Justyna Wydrzyńska’s case is part of a larger, global struggle for reproductive freedom. It is not the state that grants rights — it is the people, through resistance and solidarity, who reclaim them. The work of abortion activists is not secondary to state action; it is the frontline of progress. Until governments recognize this, the movement will continue, stronger than ever, refusing to yield to unjust laws and political inertia. Activists are not passive actors waiting for legal change — they are the architects of a future where reproductive rights are fully realized.

About the authors

  • Lucía Berro Pizzarossa

    Dr. Lucía Berro Pizzarossa is a British Academy International Fellow at Birmingham Law School and an former Affiliated researcher of the Global Health and Rights Project at The Petrie-Flom Center for Health Law Policy, Biotechnology, and Bioethics at Harvard Law School.
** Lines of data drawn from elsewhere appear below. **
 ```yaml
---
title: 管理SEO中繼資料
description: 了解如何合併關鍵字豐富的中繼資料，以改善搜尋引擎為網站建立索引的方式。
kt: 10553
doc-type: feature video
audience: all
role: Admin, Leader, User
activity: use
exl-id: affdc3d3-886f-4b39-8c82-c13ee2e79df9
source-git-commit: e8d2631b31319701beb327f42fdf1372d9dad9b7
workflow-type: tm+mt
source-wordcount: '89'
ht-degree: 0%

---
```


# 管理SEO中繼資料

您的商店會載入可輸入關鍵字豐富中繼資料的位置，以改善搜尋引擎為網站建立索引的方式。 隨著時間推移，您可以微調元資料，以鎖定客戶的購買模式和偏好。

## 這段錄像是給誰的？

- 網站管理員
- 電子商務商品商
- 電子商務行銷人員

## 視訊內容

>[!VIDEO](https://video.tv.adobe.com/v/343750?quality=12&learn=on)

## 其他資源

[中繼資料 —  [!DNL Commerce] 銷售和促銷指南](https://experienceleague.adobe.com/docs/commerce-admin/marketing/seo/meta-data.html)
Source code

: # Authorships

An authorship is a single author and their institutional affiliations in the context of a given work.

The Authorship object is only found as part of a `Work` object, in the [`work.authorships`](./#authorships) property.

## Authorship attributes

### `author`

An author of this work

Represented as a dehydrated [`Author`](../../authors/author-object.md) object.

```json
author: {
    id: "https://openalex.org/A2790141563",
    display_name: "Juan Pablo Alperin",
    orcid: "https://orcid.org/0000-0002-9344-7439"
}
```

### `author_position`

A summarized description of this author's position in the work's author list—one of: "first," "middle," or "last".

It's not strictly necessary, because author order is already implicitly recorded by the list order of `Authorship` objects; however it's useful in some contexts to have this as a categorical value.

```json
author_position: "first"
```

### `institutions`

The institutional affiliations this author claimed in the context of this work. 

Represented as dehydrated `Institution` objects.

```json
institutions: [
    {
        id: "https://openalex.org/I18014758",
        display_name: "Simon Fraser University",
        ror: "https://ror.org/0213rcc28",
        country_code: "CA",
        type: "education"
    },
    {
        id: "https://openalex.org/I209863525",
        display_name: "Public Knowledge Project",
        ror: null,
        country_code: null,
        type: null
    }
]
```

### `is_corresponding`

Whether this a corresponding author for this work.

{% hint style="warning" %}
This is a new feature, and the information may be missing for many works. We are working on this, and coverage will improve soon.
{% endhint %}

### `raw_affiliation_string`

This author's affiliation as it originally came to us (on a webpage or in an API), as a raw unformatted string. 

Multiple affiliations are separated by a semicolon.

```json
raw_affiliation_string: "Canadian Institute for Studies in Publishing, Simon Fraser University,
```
Her project sits at the intersection of law, social movements and human rights. She works in solidarity with Women Help Women and various feminist collectives in the self-managed abortion movement.

  • Kinga Jelinska

    Kinga Jelinska (she/her) is the co-founder and the executive director of Women Help Women (WHW). WHW is a feminist non-profit that runs a global online service providing counseling and access to abortion pills via post, works with more than 100 partner groups worldwide on community interventions and changes the norms and discourse around self-managed abortion. She is also a co-founder of the Abortion Dream Team in Poland, and European feminist initiative Abortion Without Borders. Her work focuses on building, supporting and resourcing autonomous feminist networks for access to abortion medicines.

  • Natalia Broniarczyk

    Natalia Broniarczyk is a Polish abortion access activist and self-managed abortion advocate. She is a co-creator of the Abortion Dream Team, Abortion Without Borders, and Abotak—the first feminist abortion support center in Poland. Her work focuses on expanding access to abortion through solidarity, information-sharing, and direct support.